MIT-LCP / wfdb-python

Native Python WFDB package
MIT License
730 stars 298 forks source link

mimic3wdb-matched RECORDS file hast too many entries #466

Open tecamenz opened 10 months ago

tecamenz commented 10 months ago

We are trying to download the mimic3wdb-matched database via wfdb.io.dl_database like so:

wfdb.io.dl_database("mimic3wdb-matched", "mimic3wdb-matched", records='all', annotators='all', keep_subdirs=True, overwrite=False)

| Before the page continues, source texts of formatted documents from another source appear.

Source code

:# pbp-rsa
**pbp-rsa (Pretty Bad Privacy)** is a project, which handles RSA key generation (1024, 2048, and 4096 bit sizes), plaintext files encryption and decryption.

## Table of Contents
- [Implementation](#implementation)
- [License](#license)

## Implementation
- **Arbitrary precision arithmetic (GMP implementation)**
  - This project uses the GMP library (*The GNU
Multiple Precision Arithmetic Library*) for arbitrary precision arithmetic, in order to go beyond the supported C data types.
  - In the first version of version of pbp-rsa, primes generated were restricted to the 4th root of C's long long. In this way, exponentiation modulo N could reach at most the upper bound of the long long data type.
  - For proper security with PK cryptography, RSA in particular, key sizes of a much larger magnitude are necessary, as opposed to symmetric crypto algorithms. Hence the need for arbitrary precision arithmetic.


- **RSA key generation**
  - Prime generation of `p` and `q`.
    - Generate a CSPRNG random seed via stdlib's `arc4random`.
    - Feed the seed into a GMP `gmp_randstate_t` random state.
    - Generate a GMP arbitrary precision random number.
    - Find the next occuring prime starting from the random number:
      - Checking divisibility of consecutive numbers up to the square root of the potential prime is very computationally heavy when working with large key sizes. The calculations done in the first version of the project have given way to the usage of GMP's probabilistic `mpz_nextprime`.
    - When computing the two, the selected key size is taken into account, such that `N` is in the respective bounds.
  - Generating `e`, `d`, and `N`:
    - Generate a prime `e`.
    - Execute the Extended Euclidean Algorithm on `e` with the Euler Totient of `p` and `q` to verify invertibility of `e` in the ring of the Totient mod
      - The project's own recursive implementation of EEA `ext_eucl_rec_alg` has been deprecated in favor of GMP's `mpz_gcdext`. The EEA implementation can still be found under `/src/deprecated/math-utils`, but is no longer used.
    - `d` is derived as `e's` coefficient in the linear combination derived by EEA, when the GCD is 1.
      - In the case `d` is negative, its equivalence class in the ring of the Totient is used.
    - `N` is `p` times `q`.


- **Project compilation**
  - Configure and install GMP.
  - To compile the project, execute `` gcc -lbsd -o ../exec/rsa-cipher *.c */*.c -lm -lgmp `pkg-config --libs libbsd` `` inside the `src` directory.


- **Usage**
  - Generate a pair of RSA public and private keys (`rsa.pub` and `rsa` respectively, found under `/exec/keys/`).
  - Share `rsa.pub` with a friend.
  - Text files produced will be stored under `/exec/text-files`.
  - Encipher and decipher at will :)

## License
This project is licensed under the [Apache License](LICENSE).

After a long wait, we get an error indicating a missing file: wfdb.io._url.NetFileNotFoundError: 404 Error: Not Found for url: https://physionet.org/files/mimic3wdb-matched/1.0/p01/p017488/3783537_10000.hea

While investigating we found that the corresponding RECORDS file contains more records than there are in the database: https://physionet.org/files/mimic3wdb-matched/1.0/p01/p017488/RECORDS

RECORDS file: image

Actual content: image

wfdb.io.dl_database generates unique urls using this RECORDS file which then leads to the mentioned error above.

Some questions:

  1. Can someone adapt the RECORDS file to reflect the database content
  2. The download via wfdb.io.dl_database is excruciating slow. Would it make sens to rewrite wfdb.io.dl_database to use multi-threading? Or what approach do you use to dump the whole database efficiently?
bemoody commented 9 months ago

Thanks for pointing this out. This is not a bug in wfdb-python, it's a bug in the database.

The RECORDS file is (probably) correct; the set of files on PhysioNet is wrong. It looks like some of the files are present in mimic3wdb but were not properly linked into the mimic3wdb-matched directory.

(One may also ask why on earth this record is split into over 10000 tiny segments. I have no idea.)